◆ **TASK TO CARRY OUT**
Print this span of the material below exactly: the line with "with mapped mates).", the line with "pairings with <= edits", and every line between them, but nothing else.

◆ **RECORDS**
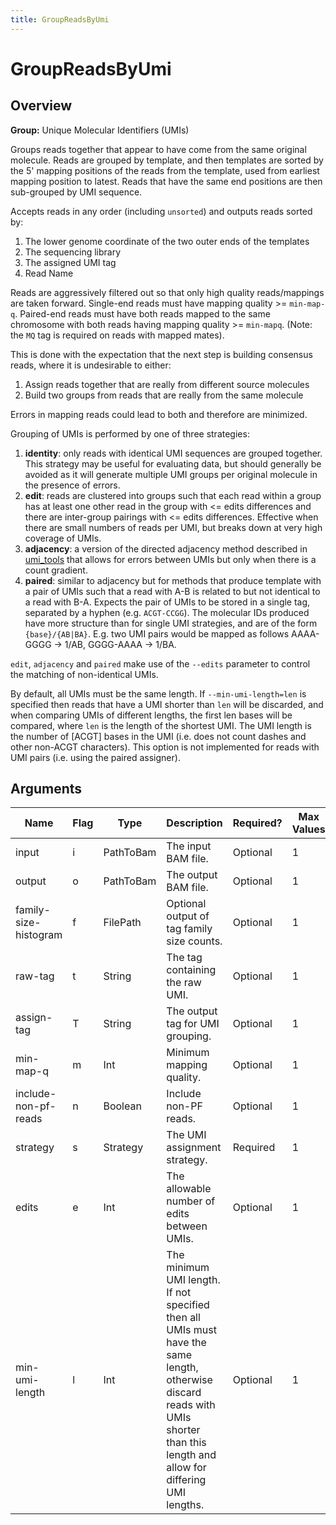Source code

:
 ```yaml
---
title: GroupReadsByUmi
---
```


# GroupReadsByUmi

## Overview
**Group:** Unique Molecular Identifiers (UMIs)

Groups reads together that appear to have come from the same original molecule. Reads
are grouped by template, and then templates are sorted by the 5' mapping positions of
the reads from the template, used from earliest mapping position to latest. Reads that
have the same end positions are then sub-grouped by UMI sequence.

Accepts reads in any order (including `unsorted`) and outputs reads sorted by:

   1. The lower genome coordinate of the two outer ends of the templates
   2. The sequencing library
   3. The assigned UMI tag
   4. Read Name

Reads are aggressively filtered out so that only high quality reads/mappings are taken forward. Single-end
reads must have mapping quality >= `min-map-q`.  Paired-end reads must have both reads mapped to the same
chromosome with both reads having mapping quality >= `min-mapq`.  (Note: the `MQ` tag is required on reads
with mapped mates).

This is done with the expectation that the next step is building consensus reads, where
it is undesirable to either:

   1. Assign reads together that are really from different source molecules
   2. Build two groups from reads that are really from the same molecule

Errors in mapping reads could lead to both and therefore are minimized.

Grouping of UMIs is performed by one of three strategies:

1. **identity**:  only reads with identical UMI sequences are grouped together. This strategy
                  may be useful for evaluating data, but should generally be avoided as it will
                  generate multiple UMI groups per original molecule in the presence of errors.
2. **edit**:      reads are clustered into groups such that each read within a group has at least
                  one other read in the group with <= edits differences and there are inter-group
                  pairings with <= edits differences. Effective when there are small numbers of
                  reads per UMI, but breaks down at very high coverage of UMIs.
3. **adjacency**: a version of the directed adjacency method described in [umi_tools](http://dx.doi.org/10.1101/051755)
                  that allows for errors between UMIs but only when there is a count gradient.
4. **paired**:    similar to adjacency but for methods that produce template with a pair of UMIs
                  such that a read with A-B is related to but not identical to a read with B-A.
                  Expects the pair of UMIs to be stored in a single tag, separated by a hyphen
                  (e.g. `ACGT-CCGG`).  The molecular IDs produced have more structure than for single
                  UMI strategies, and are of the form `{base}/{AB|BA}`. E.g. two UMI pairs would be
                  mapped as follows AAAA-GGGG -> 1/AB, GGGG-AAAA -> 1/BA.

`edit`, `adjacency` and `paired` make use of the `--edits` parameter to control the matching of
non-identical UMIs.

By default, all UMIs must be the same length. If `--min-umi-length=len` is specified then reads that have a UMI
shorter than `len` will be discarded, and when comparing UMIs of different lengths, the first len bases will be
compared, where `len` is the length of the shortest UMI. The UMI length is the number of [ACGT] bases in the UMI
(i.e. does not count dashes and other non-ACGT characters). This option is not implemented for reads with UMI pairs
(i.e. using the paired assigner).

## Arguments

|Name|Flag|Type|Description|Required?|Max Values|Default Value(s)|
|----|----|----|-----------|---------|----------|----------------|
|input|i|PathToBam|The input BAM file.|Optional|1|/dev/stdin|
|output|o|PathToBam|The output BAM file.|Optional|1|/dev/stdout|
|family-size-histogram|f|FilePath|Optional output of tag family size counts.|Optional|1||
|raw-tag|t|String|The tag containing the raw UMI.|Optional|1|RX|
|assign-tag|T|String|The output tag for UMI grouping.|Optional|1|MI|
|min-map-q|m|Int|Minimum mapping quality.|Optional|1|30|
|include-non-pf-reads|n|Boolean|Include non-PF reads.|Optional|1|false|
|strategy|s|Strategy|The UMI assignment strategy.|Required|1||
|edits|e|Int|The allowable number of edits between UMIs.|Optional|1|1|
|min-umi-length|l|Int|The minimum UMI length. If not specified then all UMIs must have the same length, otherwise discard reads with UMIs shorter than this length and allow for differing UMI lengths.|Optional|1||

* * *

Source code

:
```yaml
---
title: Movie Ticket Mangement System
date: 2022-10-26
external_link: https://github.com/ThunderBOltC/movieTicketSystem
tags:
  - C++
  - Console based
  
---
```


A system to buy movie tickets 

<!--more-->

* * *

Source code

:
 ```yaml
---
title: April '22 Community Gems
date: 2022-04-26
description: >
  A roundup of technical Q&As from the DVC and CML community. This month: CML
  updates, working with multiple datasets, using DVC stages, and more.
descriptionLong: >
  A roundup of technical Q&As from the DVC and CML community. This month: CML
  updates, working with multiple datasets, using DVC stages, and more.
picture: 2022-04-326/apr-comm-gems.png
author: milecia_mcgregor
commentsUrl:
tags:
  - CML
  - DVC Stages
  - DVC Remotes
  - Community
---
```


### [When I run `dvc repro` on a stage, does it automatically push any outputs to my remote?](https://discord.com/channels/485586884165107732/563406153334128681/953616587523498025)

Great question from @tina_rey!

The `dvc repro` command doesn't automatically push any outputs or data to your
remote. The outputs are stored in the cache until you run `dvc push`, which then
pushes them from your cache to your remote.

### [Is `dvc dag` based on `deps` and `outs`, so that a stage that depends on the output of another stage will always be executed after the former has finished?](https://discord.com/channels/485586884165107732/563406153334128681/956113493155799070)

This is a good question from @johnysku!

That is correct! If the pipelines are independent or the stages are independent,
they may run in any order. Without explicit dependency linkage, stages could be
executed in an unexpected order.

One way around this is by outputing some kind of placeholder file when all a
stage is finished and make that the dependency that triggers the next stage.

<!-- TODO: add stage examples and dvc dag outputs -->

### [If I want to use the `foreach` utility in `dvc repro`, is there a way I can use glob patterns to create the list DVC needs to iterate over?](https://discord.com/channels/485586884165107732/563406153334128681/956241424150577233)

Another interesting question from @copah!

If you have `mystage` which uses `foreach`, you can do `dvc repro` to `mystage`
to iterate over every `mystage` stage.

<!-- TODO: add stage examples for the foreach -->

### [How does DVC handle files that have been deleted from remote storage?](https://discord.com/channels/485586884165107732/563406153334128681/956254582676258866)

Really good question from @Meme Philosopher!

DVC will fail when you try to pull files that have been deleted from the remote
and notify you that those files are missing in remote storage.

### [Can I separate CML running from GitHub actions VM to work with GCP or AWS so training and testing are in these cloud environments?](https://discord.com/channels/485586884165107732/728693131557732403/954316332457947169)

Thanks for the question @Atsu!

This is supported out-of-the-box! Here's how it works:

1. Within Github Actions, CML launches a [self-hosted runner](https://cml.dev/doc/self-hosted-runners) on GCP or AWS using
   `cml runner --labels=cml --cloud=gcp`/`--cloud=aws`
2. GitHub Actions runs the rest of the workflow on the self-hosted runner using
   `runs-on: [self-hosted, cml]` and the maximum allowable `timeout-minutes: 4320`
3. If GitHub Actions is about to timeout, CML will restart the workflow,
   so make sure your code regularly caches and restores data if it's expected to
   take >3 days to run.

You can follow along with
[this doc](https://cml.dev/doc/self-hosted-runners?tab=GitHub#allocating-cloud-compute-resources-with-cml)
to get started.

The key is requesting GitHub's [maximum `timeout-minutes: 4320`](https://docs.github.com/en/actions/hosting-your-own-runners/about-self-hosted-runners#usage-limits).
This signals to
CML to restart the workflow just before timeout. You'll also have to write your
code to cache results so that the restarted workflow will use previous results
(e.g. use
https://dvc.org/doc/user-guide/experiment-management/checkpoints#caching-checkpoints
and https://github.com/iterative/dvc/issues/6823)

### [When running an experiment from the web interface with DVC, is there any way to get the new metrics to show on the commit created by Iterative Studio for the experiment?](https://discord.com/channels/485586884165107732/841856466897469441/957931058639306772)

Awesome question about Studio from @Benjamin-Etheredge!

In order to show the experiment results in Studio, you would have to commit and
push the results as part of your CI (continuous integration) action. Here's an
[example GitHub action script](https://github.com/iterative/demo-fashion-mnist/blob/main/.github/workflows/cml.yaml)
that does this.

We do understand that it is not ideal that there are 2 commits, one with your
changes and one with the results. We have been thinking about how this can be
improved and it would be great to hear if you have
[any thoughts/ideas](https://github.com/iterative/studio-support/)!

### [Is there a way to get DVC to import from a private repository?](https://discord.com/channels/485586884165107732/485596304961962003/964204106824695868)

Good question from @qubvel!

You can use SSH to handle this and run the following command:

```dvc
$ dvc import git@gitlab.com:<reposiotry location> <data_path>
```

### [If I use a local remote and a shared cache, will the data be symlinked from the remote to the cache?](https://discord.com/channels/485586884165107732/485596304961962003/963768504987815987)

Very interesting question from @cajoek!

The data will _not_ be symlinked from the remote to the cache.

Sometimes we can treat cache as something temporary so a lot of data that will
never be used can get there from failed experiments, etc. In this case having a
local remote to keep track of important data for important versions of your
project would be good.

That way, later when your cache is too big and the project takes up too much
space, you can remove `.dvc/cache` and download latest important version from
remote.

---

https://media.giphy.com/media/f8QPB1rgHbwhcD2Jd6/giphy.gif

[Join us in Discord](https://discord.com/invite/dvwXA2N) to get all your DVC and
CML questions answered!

◆ **RESPONSE**
with mapped mates).

This is done with the expectation that the next step is building consensus reads, where
it is undesirable to either:

   1. Assign reads together that are really from different source molecules
   2. Build two groups from reads that are really from the same molecule

Errors in mapping reads could lead to both and therefore are minimized.

Grouping of UMIs is performed by one of three strategies:

1. **identity**:  only reads with identical UMI sequences are grouped together. This strategy
                  may be useful for evaluating data, but should generally be avoided as it will
                  generate multiple UMI groups per original molecule in the presence of errors.
2. **edit**:      reads are clustered into groups such that each read within a group has at least
                  one other read in the group with <= edits differences and there are inter-group
                  pairings with <= edits differences. Effective when there are small numbers of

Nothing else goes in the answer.